Top of Exercise input

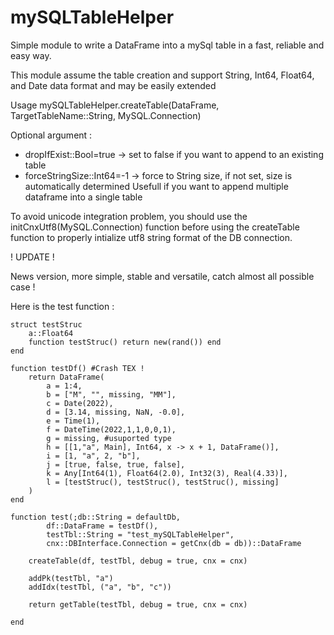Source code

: # mySQLTableHelper

Simple module to write a DataFrame into a mySql table in a fast, reliable and easy way.

This module assume the table creation and support String, Int64, Float64,
and Date data format and may be easily extended

Usage mySQLTableHelper.createTable(DataFrame, TargetTableName::String, MySQL.Connection)

Optional argument :

- dropIfExist::Bool=true -> set to false if you want to append to an existing table
- forceStringSize::Int64=-1 -> force to String size, if not set, size is automatically determined
Usefull if you want to append multiple dataframe into a single table

To avoid unicode integration problem, you should use the initCnxUtf8(MySQL.Connection) function
before using the createTable function to properly intialize utf8 string format of the DB connection.

! UPDATE !

News version, more simple, stable and versatile, catch almost all possible case !

Here is the test function :

    struct testStruc
        a::Float64
        function testStruc() return new(rand()) end
    end

    function testDf() #Crash TEX !
        return DataFrame(
            a = 1:4, 
            b = ["M", "", missing, "MM"], 
            c = Date(2022), 
            d = [3.14, missing, NaN, -0.0],
            e = Time(1),
            f = DateTime(2022,1,1,0,0,1),
            g = missing, #usuported type
            h = [[1,"a", Main], Int64, x -> x + 1, DataFrame()], 
            i = [1, "a", 2, "b"],
            j = [true, false, true, false],
            k = Any[Int64(1), Float64(2.0), Int32(3), Real(4.33)],
            l = [testStruc(), testStruc(), testStruc(), missing]
        )
    end

    function test(;db::String = defaultDb,
            df::DataFrame = testDf(), 
            testTbl::String = "test_mySQLTableHelper",
            cnx::DBInterface.Connection = getCnx(db = db))::DataFrame

        createTable(df, testTbl, debug = true, cnx = cnx)
        
        addPk(testTbl, "a")
        addIdx(testTbl, ("a", "b", "c"))

        return getTable(testTbl, debug = true, cnx = cnx)
        
    end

Bottom of Exercise input

What to work on =
Transcribe every entry above exactly as it stands, but skip the images.

Solution =
Source code

: # mySQLTableHelper

Simple module to write a DataFrame into a mySql table in a fast, reliable and easy way.

This module assume the table creation and support String, Int64, Float64,
and Date data format and may be easily extended

Usage mySQLTableHelper.createTable(DataFrame, TargetTableName::String, MySQL.Connection)

Optional argument :

- dropIfExist::Bool=true -> set to false if you want to append to an existing table
- forceStringSize::Int64=-1 -> force to String size, if not set, size is automatically determined
Usefull if you want to append multiple dataframe into a single table

To avoid unicode integration problem, you should use the initCnxUtf8(MySQL.Connection) function
before using the createTable function to properly intialize utf8 string format of the DB connection.

! UPDATE !

News version, more simple, stable and versatile, catch almost all possible case !

Here is the test function :

    struct testStruc
        a::Float64
        function testStruc() return new(rand()) end
    end

    function testDf() #Crash TEX !
        return DataFrame(
            a = 1:4, 
            b = ["M", "", missing, "MM"], 
            c = Date(2022), 
            d = [3.14, missing, NaN, -0.0],
            e = Time(1),
            f = DateTime(2022,1,1,0,0,1),
            g = missing, #usuported type
            h = [[1,"a", Main], Int64, x -> x + 1, DataFrame()], 
            i = [1, "a", 2, "b"],
            j = [true, false, true, false],
            k = Any[Int64(1), Float64(2.0), Int32(3), Real(4.33)],
            l = [testStruc(), testStruc(), testStruc(), missing]
        )
    end

    function test(;db::String = defaultDb,
            df::DataFrame = testDf(), 
            testTbl::String = "test_mySQLTableHelper",
            cnx::DBInterface.Connection = getCnx(db = db))::DataFrame

        createTable(df, testTbl, debug = true, cnx = cnx)
        
        addPk(testTbl, "a")
        addIdx(testTbl, ("a", "b", "c"))

        return getTable(testTbl, debug = true, cnx = cnx)
        
    end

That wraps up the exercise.